Quem tá interessado em games com jogos do Palmeiras, Corinthians e São Paulo, um atrás do outro?

Meu maior problema, por enquanto, é o pôquer – ou a matéria que estou escrevendo sobre. Dá um trabalho… vou te contar. Qualquer hora supero isso.

Parece que o bom neste instante é jogar o multiplayer do Uncharted 2. Foi um dos trailers mais legais da coletiva da Sony, mas lembro de ter comentado na hora: “Qualquer jogo fica lindo assim em um telão de 20 X 15 m”. É um Pitfall em 3D e com um monte de coisas rolando, e estou louco para jogar, mesmo que seja em uma “telinha” de 46 polegadas como aquela que tenho em casa…

Ou melhor, legal é discutir hoje sobre o fim da obrigatoriedade do diploma de jornalismo. Hum. Se você não sabe do que se trata, é só ir para a home de qualquer portal. Ou no Twitter.

Para aqueles recém-formados, ou não tão recém assim, que se sentem otários ou traídos: não é para tanto, vai. Nada vai mudar. O mercado (inclusive o de games) já está soterrado de não-diplomados, atuando tanto no mercado “oficial” quanto no “paralelo”. E muitas vezes, estes últimos trabalham infinitamente melhor que os orgulhosos donos de canudos. Por outro lado, o que conheço de jornalista diplomado e intelecto-profissionalmente limitado, não tá escrito. Então, não é bem essa – o diploma e sua obrigatoriedade - a questão principal dessa história. Porque o diploma, aquele papel enrolado ou enquadrado, amarelado e escrito em letra cafona, esse já não vale nada faz tempo.
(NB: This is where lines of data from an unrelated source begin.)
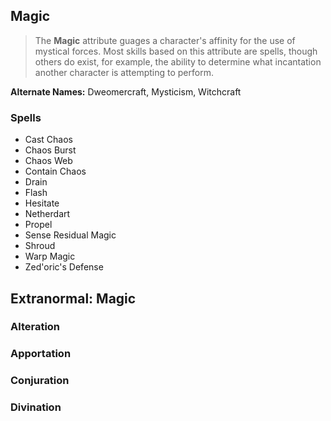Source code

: Magic
-----

> The __Magic__ attribute guages a character's affinity for the use of mystical forces. Most skills based on this attribute are spells, though others do exist, for example, the ability to determine what incantation another character is attempting to perform.

__Alternate Names:__ Dweomercraft, Mysticism, Witchcraft

### Spells

- Cast Chaos
- Chaos Burst
- Chaos Web
- Contain Chaos
- Drain
- Flash
- Hesitate
- Netherdart
- Propel
- Sense Residual Magic
- Shroud
- Warp Magic
- Zed'oric's Defense

Extranormal: Magic
------------------

### Alteration

### Apportation

### Conjuration

### Divination
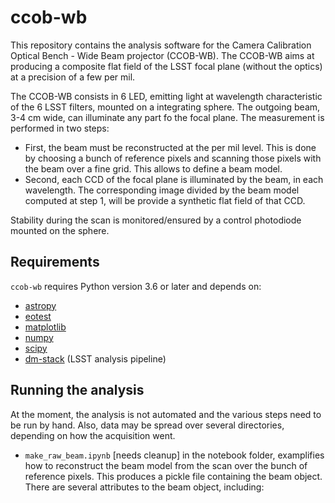 # ccob-wb

This repository contains the analysis software for the Camera Calibration Optical Bench - Wide Beam projector (CCOB-WB). The CCOB-WB aims at producing a composite flat field of the LSST focal plane (without the optics) at a precision of a few per mil. 

The CCOB-WB consists in 6 LED, emitting light at  wavelength characteristic of the 6 LSST filters, mounted on a integrating sphere. The outgoing beam, 3-4 cm wide, can illuminate any part fo the focal plane. The measurement is performed in two steps:

- First, the beam must be reconstructed at the per mil level. This is done by choosing a bunch of reference pixels and scanning those pixels with the beam over a fine grid. This allows to define a beam model. 
- Second, each CCD of the focal plane is illuminated by the beam, in each wavelength. The corresponding image divided by the beam model computed at step 1, will be provide a synthetic flat field of that CCD.

Stability during the scan is monitored/ensured by a control photodiode mounted on the sphere.

## Requirements

`ccob-wb` requires Python version 3.6 or later and depends on:

- [astropy](https://www.astropy.org/) 
- [eotest](https://github.com/lsst-camera-dh/eotest)
- [matplotlib](https://matplotlib.org/)
- [numpy](http://www.numpy.org/)
- [scipy](http://www.scipy.org/)
- [dm-stack](https://pipelines.lsst.io/) (LSST analysis pipeline)

## Running the analysis

At the moment, the analysis is not automated and the various steps need to be run by hand. Also, data may be spread over several directories, depending on how the acquisition went.

- `make_raw_beam.ipynb` [needs cleanup] in the notebook folder, examplifies how to reconstruct the beam model from the scan over the bunch of reference pixels. This produces a pickle file containing the beam object. There are several attributes to the beam object, including: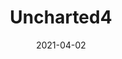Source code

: ---
weight: 10
images:
- https://res.cloudinary.com/lrmn/image/upload/v1687378722/VIRTUAL-PHOTOGRAPHY/lrmn3b_xsxsyz.png
- https://res.cloudinary.com/lrmn/image/upload/v1687378724/VIRTUAL-PHOTOGRAPHY/lrmn1b_iut8ie.png
multipleColumn: true
title: Uncharted4
date: 2021-04-02
tags:
- blackwhite
- all
---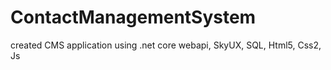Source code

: # ContactManagementSystem
created CMS application using .net core webapi, SkyUX, SQL, Html5, Css2, Js
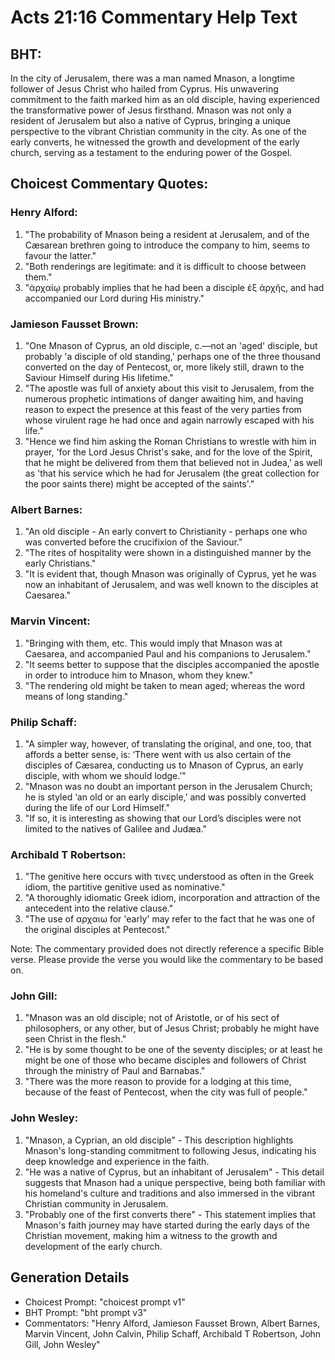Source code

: # Acts 21:16 Commentary Help Text

## BHT:
In the city of Jerusalem, there was a man named Mnason, a longtime follower of Jesus Christ who hailed from Cyprus. His unwavering commitment to the faith marked him as an old disciple, having experienced the transformative power of Jesus firsthand. Mnason was not only a resident of Jerusalem but also a native of Cyprus, bringing a unique perspective to the vibrant Christian community in the city. As one of the early converts, he witnessed the growth and development of the early church, serving as a testament to the enduring power of the Gospel.

## Choicest Commentary Quotes:
### Henry Alford:
1. "The probability of Mnason being a resident at Jerusalem, and of the Cæsarean brethren going to introduce the company to him, seems to favour the latter."
2. "Both renderings are legitimate: and it is difficult to choose between them."
3. "ἀρχαίῳ probably implies that he had been a disciple ἐξ ἀρχῆς, and had accompanied our Lord during His ministry."

### Jamieson Fausset Brown:
1. "One Mnason of Cyprus, an old disciple, c.—not an 'aged' disciple, but probably 'a disciple of old standing,' perhaps one of the three thousand converted on the day of Pentecost, or, more likely still, drawn to the Saviour Himself during His lifetime." 
2. "The apostle was full of anxiety about this visit to Jerusalem, from the numerous prophetic intimations of danger awaiting him, and having reason to expect the presence at this feast of the very parties from whose virulent rage he had once and again narrowly escaped with his life." 
3. "Hence we find him asking the Roman Christians to wrestle with him in prayer, 'for the Lord Jesus Christ's sake, and for the love of the Spirit, that he might be delivered from them that believed not in Judea,' as well as 'that his service which he had for Jerusalem (the great collection for the poor saints there) might be accepted of the saints'."

### Albert Barnes:
1. "An old disciple - An early convert to Christianity - perhaps one who was converted before the crucifixion of the Saviour."
2. "The rites of hospitality were shown in a distinguished manner by the early Christians."
3. "It is evident that, though Mnason was originally of Cyprus, yet he was now an inhabitant of Jerusalem, and was well known to the disciples at Caesarea."

### Marvin Vincent:
1. "Bringing with them, etc. This would imply that Mnason was at Caesarea, and accompanied Paul and his companions to Jerusalem."
2. "It seems better to suppose that the disciples accompanied the apostle in order to introduce him to Mnason, whom they knew."
3. "The rendering old might be taken to mean aged; whereas the word means of long standing."

### Philip Schaff:
1. "A simpler way, however, of translating the original, and one, too, that affords a better sense, is: ‘There went with us also certain of the disciples of Cæsarea, conducting us to Mnason of Cyprus, an early disciple, with whom we should lodge.’"
2. "Mnason was no doubt an important person in the Jerusalem Church; he is styled ‘an old or an early disciple,’ and was possibly converted during the life of our Lord Himself."
3. "If so, it is interesting as showing that our Lord’s disciples were not limited to the natives of Galilee and Judæa."

### Archibald T Robertson:
1. "The genitive here occurs with τινες understood as often in the Greek idiom, the partitive genitive used as nominative."
2. "A thoroughly idiomatic Greek idiom, incorporation and attraction of the antecedent into the relative clause."
3. "The use of αρχαιω for 'early' may refer to the fact that he was one of the original disciples at Pentecost."

Note: The commentary provided does not directly reference a specific Bible verse. Please provide the verse you would like the commentary to be based on.

### John Gill:
1. "Mnason was an old disciple; not of Aristotle, or of his sect of philosophers, or any other, but of Jesus Christ; probably he might have seen Christ in the flesh." 
2. "He is by some thought to be one of the seventy disciples; or at least he might be one of those who became disciples and followers of Christ through the ministry of Paul and Barnabas."
3. "There was the more reason to provide for a lodging at this time, because of the feast of Pentecost, when the city was full of people."

### John Wesley:
1. "Mnason, a Cyprian, an old disciple" - This description highlights Mnason's long-standing commitment to following Jesus, indicating his deep knowledge and experience in the faith.
2. "He was a native of Cyprus, but an inhabitant of Jerusalem" - This detail suggests that Mnason had a unique perspective, being both familiar with his homeland's culture and traditions and also immersed in the vibrant Christian community in Jerusalem.
3. "Probably one of the first converts there" - This statement implies that Mnason's faith journey may have started during the early days of the Christian movement, making him a witness to the growth and development of the early church.


## Generation Details
- Choicest Prompt: "choicest prompt v1"
- BHT Prompt: "bht prompt v3"
- Commentators: "Henry Alford, Jamieson Fausset Brown, Albert Barnes, Marvin Vincent, John Calvin, Philip Schaff, Archibald T Robertson, John Gill, John Wesley"
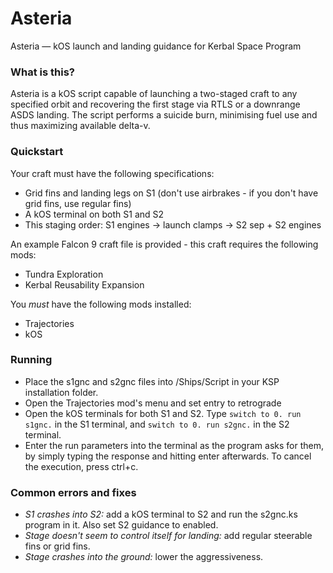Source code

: # Asteria
Asteria — kOS launch and landing guidance for Kerbal Space Program

### What is this?
Asteria is a kOS script capable of launching a two-staged craft to any specified orbit and recovering the first stage via RTLS or a downrange ASDS landing. The script performs a suicide burn, minimising fuel use and thus maximizing available delta-v.

### Quickstart
Your craft must have the following specifications:
- Grid fins and landing legs on S1 (don't use airbrakes - if you don't have grid fins, use regular fins)
- A kOS terminal on both S1 and S2
- This staging order: S1 engines -> launch clamps -> S2 sep + S2 engines

An example Falcon 9 craft file is provided - this craft requires the following mods:
- Tundra Exploration
- Kerbal Reusability Expansion

You _must_ have the following mods installed:
- Trajectories
- kOS

### Running
- Place the s1gnc and s2gnc files into /Ships/Script in your KSP installation folder.
- Open the Trajectories mod's menu and set entry to retrograde
- Open the kOS terminals for both S1 and S2. Type `switch to 0. run s1gnc.` in the S1 terminal, and `switch to 0. run s2gnc.` in the S2 terminal.
- Enter the run parameters into the terminal as the program asks for them, by simply typing the response and hitting enter afterwards. To cancel the execution, press ctrl+c.

### Common errors and fixes
- _S1 crashes into S2:_ add a kOS terminal to S2 and run the s2gnc.ks program in it. Also set S2 guidance to enabled.
- _Stage doesn't seem to control itself for landing:_ add regular steerable fins or grid fins.
- _Stage crashes into the ground:_ lower the aggressiveness. 
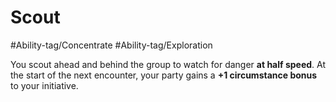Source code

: # Scout

#Ability-tag/Concentrate 
#Ability-tag/Exploration 

You scout ahead and behind the group to watch for danger **at half speed**. At the start of the next encounter, your party gains a **+1 circumstance bonus** to your initiative.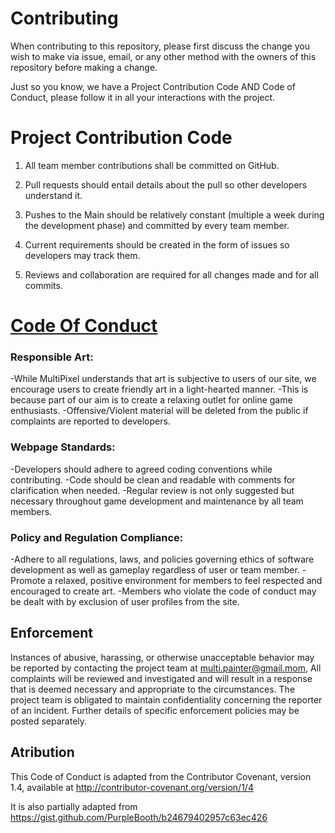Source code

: # Contributing

When contributing to this repository, please first discuss the change you wish to make via issue, email, or any other method with the owners of this repository before making a change.

Just so you know, we have a Project Contribution Code AND Code of Conduct, please follow it in all your interactions with the project.

# Project Contribution Code

 1. All team member contributions shall be committed on GitHub.

 1. Pull requests should entail details about the pull so other developers understand it.

  1. Pushes to the Main should be relatively constant (multiple a week during the development phase)
     and committed by every team member.

  1. Current requirements should be created in the form of issues so developers may track them.

  1. Reviews and collaboration are required for all changes made and for all commits.

# [Code Of Conduct](https://github.com/thomasrotchford/CS386-2024-multiPixel/blob/main/CODE_OF_CONDUCT.md)

### Responsible Art:

-While MultiPixel understands that art is subjective to users of our site,
we encourage users to create friendly art in a light-hearted manner. 
-This is because part of our aim is to create a relaxing outlet for online game enthusiasts.
-Offensive/Violent material will be deleted from the public if complaints are reported to developers.

### Webpage Standards:

-Developers should adhere to agreed coding conventions while contributing.
-Code should be clean and readable with comments for clarification when needed.
-Regular review is not only suggested but necessary throughout 
game development and maintenance by all team members.

### Policy and Regulation Compliance:

-Adhere to all regulations, laws, and policies governing ethics
of software development as well as gameplay regardless of user or team member.
-Promote a relaxed, positive environment for members to feel respected and encouraged to create art.
-Members who violate the code of conduct may be dealt with by exclusion of user profiles from the site.



## Enforcement

Instances of abusive, harassing, or otherwise unacceptable behavior may be reported by contacting the project team at multi.painter@gmail.mom, All complaints will be reviewed and investigated and will result in a response that is deemed necessary and appropriate to the circumstances. The project team is obligated to maintain confidentiality concerning the reporter of an incident. Further details of specific enforcement policies may be posted separately.

## Atribution

This Code of Conduct is adapted from the Contributor Covenant, version 1.4, available at http://contributor-covenant.org/version/1/4

It is also partially adapted from https://gist.github.com/PurpleBooth/b24679402957c63ec426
O que vale na conversa são as experiências individuais de cada um. Estudar numa faculdade entrega uma experiência única que não se consegue de nenhuma outra maneira. Se ela não proporciona muito em técnicas ou habilidades, compensa em contatos, em vivência, em cancha (ainda que bem simulada). Já aqueles que conseguem exercer a profissão sem passarem pela faculdade, provavelmente entraram rapidamente na vida profissional e não a largaram mais. Aí, o que conta é o aprender fazendo. Quanto mais experiência da rotina de jornalista, mais técnica, eficiência e manha se consegue. E isso tudo, também não se ensina em faculdade.

Se você ficou na dúvida sobre cursar jornalismo, mas tem vontade, é fácil: faça o curso (se puder pagar). Porque eu insisto que vale a pena, se você estiver disposto a realmente aproveitar o que é possível aprender ali. E até que é bastante coisa – principalmente fora das salas de aula.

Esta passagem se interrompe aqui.